Action item:
Search the records for the string "https". Copy each line where it occurs.

Data to examine:
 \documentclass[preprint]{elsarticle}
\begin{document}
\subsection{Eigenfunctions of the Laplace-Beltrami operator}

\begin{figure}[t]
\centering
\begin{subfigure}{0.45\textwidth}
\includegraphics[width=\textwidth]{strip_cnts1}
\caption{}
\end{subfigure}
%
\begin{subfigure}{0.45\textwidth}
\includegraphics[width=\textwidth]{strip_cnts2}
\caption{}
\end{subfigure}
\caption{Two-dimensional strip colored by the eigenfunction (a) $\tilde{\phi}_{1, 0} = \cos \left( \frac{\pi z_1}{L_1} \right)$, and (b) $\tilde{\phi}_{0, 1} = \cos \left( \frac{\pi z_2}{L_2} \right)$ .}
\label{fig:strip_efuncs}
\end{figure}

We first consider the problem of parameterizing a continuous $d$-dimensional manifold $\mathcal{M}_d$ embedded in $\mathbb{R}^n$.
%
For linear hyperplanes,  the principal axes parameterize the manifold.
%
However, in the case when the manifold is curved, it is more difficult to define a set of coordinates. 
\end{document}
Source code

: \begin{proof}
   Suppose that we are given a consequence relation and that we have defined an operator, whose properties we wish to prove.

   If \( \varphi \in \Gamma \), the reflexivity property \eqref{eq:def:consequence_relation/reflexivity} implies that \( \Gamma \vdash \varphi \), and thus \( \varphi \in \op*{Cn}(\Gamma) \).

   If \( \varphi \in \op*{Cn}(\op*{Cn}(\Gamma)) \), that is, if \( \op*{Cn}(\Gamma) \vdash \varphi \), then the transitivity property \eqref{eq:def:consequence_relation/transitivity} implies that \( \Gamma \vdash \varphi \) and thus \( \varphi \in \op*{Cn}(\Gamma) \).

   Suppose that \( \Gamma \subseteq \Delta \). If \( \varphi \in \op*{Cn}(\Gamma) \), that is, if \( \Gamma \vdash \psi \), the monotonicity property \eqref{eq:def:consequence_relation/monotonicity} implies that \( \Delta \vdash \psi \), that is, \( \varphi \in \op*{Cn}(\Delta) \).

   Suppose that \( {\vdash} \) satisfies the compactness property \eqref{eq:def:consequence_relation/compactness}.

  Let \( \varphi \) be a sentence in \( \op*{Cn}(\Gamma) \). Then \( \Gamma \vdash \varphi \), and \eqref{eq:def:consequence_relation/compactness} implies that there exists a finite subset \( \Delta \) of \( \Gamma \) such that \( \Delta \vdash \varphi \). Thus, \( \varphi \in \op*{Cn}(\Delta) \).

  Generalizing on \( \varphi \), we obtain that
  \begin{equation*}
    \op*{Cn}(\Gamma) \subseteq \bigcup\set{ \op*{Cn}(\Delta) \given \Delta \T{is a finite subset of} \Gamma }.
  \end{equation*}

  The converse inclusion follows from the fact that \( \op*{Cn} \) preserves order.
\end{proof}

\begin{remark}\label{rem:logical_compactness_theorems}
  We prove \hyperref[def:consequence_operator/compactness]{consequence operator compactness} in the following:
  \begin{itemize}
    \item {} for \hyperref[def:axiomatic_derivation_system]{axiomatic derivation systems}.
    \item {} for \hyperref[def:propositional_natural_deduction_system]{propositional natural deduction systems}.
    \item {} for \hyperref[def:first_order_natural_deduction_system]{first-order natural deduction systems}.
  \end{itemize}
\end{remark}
==
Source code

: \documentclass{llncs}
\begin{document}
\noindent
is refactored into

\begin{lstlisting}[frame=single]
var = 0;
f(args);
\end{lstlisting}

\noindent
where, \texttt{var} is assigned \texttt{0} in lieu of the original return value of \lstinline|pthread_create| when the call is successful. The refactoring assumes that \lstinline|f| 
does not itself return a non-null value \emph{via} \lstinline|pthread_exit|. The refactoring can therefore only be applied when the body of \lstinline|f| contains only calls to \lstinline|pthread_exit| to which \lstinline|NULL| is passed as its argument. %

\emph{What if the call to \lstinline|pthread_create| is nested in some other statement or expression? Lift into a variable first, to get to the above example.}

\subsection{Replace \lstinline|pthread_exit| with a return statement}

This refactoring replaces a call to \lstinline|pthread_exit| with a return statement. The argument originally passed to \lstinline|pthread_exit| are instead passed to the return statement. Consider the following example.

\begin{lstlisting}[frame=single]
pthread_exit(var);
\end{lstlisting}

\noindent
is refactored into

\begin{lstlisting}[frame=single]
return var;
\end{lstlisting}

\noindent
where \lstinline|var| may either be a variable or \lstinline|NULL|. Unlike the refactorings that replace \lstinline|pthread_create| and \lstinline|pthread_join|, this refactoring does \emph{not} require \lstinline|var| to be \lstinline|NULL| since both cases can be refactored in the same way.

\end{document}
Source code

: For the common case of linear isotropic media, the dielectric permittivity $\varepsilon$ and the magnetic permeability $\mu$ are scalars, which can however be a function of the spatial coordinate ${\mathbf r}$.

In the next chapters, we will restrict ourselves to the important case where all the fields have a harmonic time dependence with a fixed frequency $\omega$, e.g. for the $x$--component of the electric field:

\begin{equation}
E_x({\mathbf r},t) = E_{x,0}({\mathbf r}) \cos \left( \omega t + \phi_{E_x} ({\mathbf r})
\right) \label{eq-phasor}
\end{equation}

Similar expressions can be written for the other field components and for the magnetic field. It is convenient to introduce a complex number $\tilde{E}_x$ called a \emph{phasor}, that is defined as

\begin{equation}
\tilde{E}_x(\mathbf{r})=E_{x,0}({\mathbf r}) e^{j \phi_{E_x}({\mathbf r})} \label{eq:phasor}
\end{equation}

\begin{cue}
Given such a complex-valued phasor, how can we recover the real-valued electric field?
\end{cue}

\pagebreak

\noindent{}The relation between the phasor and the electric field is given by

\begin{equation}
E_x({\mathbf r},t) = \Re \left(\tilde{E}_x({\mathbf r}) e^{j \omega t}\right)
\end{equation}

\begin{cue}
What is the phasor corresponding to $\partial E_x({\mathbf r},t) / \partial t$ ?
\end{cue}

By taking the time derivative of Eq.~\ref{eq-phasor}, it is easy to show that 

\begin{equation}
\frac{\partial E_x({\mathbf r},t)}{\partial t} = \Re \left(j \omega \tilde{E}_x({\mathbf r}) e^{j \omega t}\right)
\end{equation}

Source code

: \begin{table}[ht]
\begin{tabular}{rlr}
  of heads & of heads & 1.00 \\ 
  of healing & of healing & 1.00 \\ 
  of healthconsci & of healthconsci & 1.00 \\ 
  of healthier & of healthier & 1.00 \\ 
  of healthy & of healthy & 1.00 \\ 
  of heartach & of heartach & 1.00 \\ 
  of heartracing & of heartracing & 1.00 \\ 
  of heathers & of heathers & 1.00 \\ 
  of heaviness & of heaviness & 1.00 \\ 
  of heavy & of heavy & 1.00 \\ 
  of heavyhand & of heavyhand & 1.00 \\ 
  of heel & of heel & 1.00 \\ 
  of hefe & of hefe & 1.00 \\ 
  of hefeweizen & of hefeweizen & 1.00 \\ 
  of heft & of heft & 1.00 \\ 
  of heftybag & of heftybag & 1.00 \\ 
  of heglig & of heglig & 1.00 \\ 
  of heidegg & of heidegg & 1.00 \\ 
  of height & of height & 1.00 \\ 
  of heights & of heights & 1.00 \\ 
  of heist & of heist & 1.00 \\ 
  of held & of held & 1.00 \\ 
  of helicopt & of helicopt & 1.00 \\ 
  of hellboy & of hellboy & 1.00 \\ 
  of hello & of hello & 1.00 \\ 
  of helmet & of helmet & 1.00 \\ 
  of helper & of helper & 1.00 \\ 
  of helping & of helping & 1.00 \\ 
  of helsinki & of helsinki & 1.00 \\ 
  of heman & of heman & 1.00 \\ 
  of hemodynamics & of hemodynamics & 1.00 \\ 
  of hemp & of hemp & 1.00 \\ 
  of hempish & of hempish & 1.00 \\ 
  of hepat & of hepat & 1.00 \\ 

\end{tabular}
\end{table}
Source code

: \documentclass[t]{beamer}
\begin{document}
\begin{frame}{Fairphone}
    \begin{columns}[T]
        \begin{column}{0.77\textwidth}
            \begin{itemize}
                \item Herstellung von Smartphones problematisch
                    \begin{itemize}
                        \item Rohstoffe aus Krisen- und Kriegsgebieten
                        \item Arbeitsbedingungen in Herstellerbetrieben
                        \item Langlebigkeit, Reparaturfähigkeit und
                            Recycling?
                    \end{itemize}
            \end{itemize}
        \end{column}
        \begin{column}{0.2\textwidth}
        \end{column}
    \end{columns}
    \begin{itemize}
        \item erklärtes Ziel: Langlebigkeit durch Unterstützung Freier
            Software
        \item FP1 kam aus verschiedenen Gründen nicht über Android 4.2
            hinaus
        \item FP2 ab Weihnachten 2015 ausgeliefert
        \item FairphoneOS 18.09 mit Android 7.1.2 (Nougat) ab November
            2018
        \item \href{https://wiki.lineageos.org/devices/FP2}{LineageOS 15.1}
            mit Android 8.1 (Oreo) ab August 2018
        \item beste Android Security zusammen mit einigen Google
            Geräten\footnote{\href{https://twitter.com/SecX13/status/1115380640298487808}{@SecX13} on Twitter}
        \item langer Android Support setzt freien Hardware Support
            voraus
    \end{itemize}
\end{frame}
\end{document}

Answer box:
        \item \href{https://wiki.lineageos.org/devices/FP2}{LineageOS 15.1}
            Geräten\footnote{\href{https://twitter.com/SecX13/status/1115380640298487808}{@SecX13} on Twitter}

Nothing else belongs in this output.